Lifelong Learning Dialogue Systems: Chatbots that Self-Learn On the Job
- URL: http://arxiv.org/abs/2009.10750v2
- Date: Wed, 24 Feb 2021 00:10:21 GMT
- Title: Lifelong Learning Dialogue Systems: Chatbots that Self-Learn On the Job
- Authors: Bing Liu, Sahisnu Mazumder
- Abstract summary: We propose to endowing the system the ability to continually learn new world knowledge.
We exploit the multi-user environment of such systems to self-learn through interactions with users via verb and non-verb means.
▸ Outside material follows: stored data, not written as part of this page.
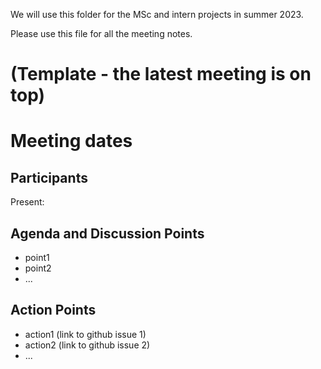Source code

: We will use this folder for the MSc and intern projects in summer 2023.

Please use this file for all the meeting notes. 

# (Template - the latest meeting is on top)

# Meeting dates

## Participants

Present:

## Agenda and Discussion Points

- point1
- point2
- ...

## Action Points

- action1 (link to github issue 1)
- action2 (link to github issue 2)
- ...
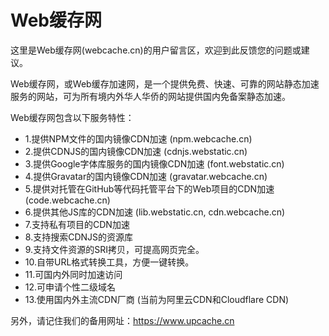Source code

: # Web缓存网
这里是Web缓存网(webcache.cn)的用户留言区，欢迎到此反馈您的问题或建议。  

Web缓存网，或Web缓存加速网，是一个提供免费、快速、可靠的网站静态加速服务的网站，可为所有境内外华人华侨的网站提供国内免备案静态加速。  

Web缓存网包含以下服务特性：
- 1.提供NPM文件的国内镜像CDN加速 (npm.webcache.cn)
- 2.提供CDNJS的国内镜像CDN加速 (cdnjs.webstatic.cn)
- 3.提供Google字体库服务的国内镜像CDN加速 (font.webstatic.cn)
- 4.提供Gravatar的国内镜像CDN加速 (gravatar.webcache.cn)
- 5.提供对托管在GitHub等代码托管平台下的Web项目的CDN加速 (code.webcache.cn)
- 6.提供其他JS库的CDN加速 (lib.webstatic.cn, cdn.webcache.cn)
- 7.支持私有项目的CDN加速
- 8.支持搜索CDNJS的资源库
- 9.支持文件资源的SRI拷贝，可提高网页完全。
- 10.自带URL格式转换工具，方便一键转换。
- 11.可国内外同时加速访问
- 12.可申请个性二级域名
- 13.使用国内外主流CDN厂商 (当前为阿里云CDN和Cloudflare CDN)

 
另外，请记住我们的备用网址：https://www.upcache.cn


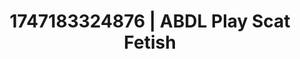 ---
categories:
- Inclusive desire
- Naughty librarian
- VR porn
- Pillow talk
- Erotic hair pulling
image: /assets/images/1747183324876.webp
layout: post
seo:
  description: Featured content with premium Scat Fetish, ABDL Play. HD images available.
  keywords: Scat Fetish, ABDL Play
  og_image: /assets/images/1747183324876.webp
  schema_type: VisualArtwork
tags:
- '#1747183324876'
- ABDL Play
- Scat Fetish
title: 1747183324876 | ABDL Play Scat Fetish
---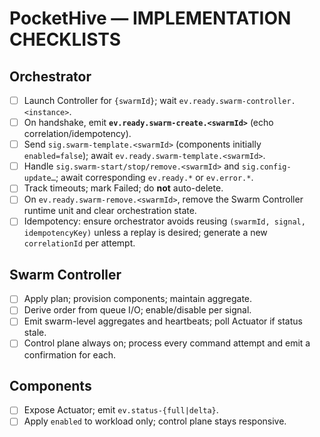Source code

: # PocketHive — IMPLEMENTATION CHECKLISTS

## Orchestrator
- [ ] Launch Controller for `{swarmId}`; wait `ev.ready.swarm-controller.<instance>`.
- [ ] On handshake, emit **`ev.ready.swarm-create.<swarmId>`** (echo correlation/idempotency).
- [ ] Send `sig.swarm-template.<swarmId>` (components initially `enabled=false`); await `ev.ready.swarm-template.<swarmId>`.
- [ ] Handle `sig.swarm-start/stop/remove.<swarmId>` and `sig.config-update…`; await corresponding `ev.ready.*` or `ev.error.*`.
- [ ] Track timeouts; mark Failed; do **not** auto-delete.
- [ ] On `ev.ready.swarm-remove.<swarmId>`, remove the Swarm Controller runtime unit and clear orchestration state.
- [ ] Idempotency: ensure orchestrator avoids reusing `(swarmId, signal, idempotencyKey)` unless a replay is desired; generate a
      new `correlationId` per attempt.

## Swarm Controller
- [ ] Apply plan; provision components; maintain aggregate.
- [ ] Derive order from queue I/O; enable/disable per signal.
- [ ] Emit swarm-level aggregates and heartbeats; poll Actuator if status stale.
- [ ] Control plane always on; process every command attempt and emit a confirmation for each.

## Components
- [ ] Expose Actuator; emit `ev.status-{full|delta}`.
- [ ] Apply `enabled` to workload only; control plane stays responsive.
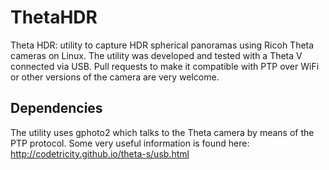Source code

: # ThetaHDR
Theta HDR: utility to capture HDR spherical panoramas using Ricoh Theta cameras on Linux.
The utility was developed and tested with a Theta V connected via USB. 
Pull requests to make it compatible with PTP over WiFi or other versions of the camera are very welcome.

## Dependencies
The utility uses gphoto2 which talks to the Theta camera by means of the PTP protocol. 
Some very useful information is found here: http://codetricity.github.io/theta-s/usb.html
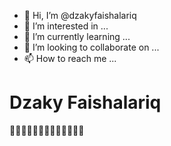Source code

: - 👋 Hi, I’m @dzakyfaishalariq
- 👀 I’m interested in ...
- 🌱 I’m currently learning ...
- 💞️ I’m looking to collaborate on ...
- 📫 How to reach me ...
<h1>Dzaky Faishalariq</h1>
<!---
dzakyfaishalariq/dzakyfaishalariq is a ✨ special ✨ repository because its `README.md` (this file) appears on your GitHub profile.
You can click the Preview link to take a look at your changes.
--->
🙏🙏🙏🙏🙏🙏🙏🙏🙏🙏🙏🙏🙏
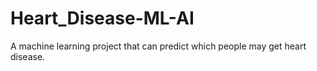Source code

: # Heart_Disease-ML-AI
A machine learning project that can predict which people may get heart disease.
- Score: 21.87382385938692
- License: http://arxiv.org/licenses/nonexclusive-distrib/1.0/
- Abstract: Dialogue systems, also called chatbots, are now used in a wide range of
applications. However, they still have some major weaknesses. One key weakness
is that they are typically trained from manually-labeled data and/or written
with handcrafted rules, and their knowledge bases (KBs) are also compiled by
human experts. Due to the huge amount of manual effort involved, they are
difficult to scale and also tend to produce many errors ought to their limited
ability to understand natural language and the limited knowledge in their KBs.
Thus, the level of user satisfactory is often low. In this paper, we propose to
dramatically improve this situation by endowing the system the ability to
continually learn (1) new world knowledge, (2) new language expressions to
ground them to actions, and (3) new conversational skills, during conversation
or "on the job" by themselves so that as the systems chat more and more with
users, they become more and more knowledgeable and are better and better able
to understand diverse natural language expressions and improve their
conversational skills. A key approach to achieving these is to exploit the
multi-user environment of such systems to self-learn through interactions with
users via verb and non-verb means. The paper discusses not only key challenges
and promising directions to learn from users during conversation but also how
to ensure the correctness of the learned knowledge.